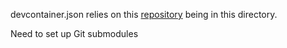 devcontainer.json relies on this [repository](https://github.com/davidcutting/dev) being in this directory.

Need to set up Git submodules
* * * * * * *
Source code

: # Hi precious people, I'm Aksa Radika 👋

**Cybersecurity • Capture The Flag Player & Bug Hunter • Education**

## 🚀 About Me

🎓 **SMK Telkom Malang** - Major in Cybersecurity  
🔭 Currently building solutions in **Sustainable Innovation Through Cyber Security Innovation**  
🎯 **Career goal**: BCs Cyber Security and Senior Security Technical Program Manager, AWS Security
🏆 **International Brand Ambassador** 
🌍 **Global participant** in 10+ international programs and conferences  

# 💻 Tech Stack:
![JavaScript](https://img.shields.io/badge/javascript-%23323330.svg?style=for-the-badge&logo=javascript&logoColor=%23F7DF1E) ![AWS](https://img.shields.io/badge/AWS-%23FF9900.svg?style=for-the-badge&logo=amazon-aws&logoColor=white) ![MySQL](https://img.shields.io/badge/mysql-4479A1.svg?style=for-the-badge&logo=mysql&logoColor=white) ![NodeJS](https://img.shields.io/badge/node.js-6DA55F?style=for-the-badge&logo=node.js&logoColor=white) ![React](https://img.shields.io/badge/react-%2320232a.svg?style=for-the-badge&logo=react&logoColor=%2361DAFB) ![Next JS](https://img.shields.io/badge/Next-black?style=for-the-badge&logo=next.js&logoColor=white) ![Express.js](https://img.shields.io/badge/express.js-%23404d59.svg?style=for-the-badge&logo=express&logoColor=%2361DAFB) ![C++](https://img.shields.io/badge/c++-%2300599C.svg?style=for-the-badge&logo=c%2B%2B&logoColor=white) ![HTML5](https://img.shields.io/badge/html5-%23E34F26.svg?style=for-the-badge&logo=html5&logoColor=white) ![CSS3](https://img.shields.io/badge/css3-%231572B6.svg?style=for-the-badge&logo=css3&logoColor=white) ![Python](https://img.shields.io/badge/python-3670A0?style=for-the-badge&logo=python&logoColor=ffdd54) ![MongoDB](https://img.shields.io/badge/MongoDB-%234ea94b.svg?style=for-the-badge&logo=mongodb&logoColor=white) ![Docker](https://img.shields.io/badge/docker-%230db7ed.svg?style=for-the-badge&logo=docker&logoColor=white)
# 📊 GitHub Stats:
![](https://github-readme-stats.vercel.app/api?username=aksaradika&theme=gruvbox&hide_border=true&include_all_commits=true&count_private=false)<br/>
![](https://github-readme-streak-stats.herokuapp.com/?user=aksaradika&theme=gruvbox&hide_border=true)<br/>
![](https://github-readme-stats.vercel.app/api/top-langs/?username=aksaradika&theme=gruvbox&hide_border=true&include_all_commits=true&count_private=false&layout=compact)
* * * * * * *
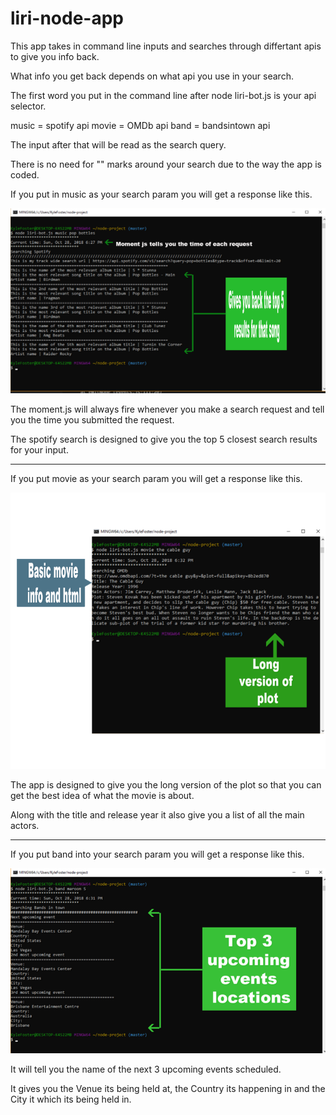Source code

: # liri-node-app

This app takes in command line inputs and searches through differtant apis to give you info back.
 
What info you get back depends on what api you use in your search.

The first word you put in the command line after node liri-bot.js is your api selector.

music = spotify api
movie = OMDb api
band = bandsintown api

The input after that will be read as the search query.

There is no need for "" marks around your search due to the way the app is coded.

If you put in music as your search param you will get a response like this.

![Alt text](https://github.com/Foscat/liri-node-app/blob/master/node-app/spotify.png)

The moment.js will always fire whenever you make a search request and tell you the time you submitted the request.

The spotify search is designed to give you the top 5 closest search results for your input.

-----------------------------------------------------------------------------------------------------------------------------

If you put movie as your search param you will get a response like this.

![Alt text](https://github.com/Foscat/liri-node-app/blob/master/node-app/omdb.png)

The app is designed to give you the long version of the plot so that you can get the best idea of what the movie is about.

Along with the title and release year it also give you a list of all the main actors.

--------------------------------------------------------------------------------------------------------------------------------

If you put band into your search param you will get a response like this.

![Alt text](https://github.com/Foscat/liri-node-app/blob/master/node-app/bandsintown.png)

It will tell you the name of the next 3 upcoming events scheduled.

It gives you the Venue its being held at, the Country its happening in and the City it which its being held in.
* * * * * * *
> **WORK ITEM**
Looking at the data above, write out exactly the lines that start at the one containing "The moment.js will" and end at the one containing "It gives you"; include both and nothing beyond.

> **ANSWER BOX**
The moment.js will always fire whenever you make a search request and tell you the time you submitted the request.

The spotify search is designed to give you the top 5 closest search results for your input.

-----------------------------------------------------------------------------------------------------------------------------

If you put movie as your search param you will get a response like this.

![Alt text](https://github.com/Foscat/liri-node-app/blob/master/node-app/omdb.png)

The app is designed to give you the long version of the plot so that you can get the best idea of what the movie is about.

Along with the title and release year it also give you a list of all the main actors.

--------------------------------------------------------------------------------------------------------------------------------

If you put band into your search param you will get a response like this.

![Alt text](https://github.com/Foscat/liri-node-app/blob/master/node-app/bandsintown.png)

It will tell you the name of the next 3 upcoming events scheduled.

It gives you the Venue its being held at, the Country its happening in and the City it which its being held in.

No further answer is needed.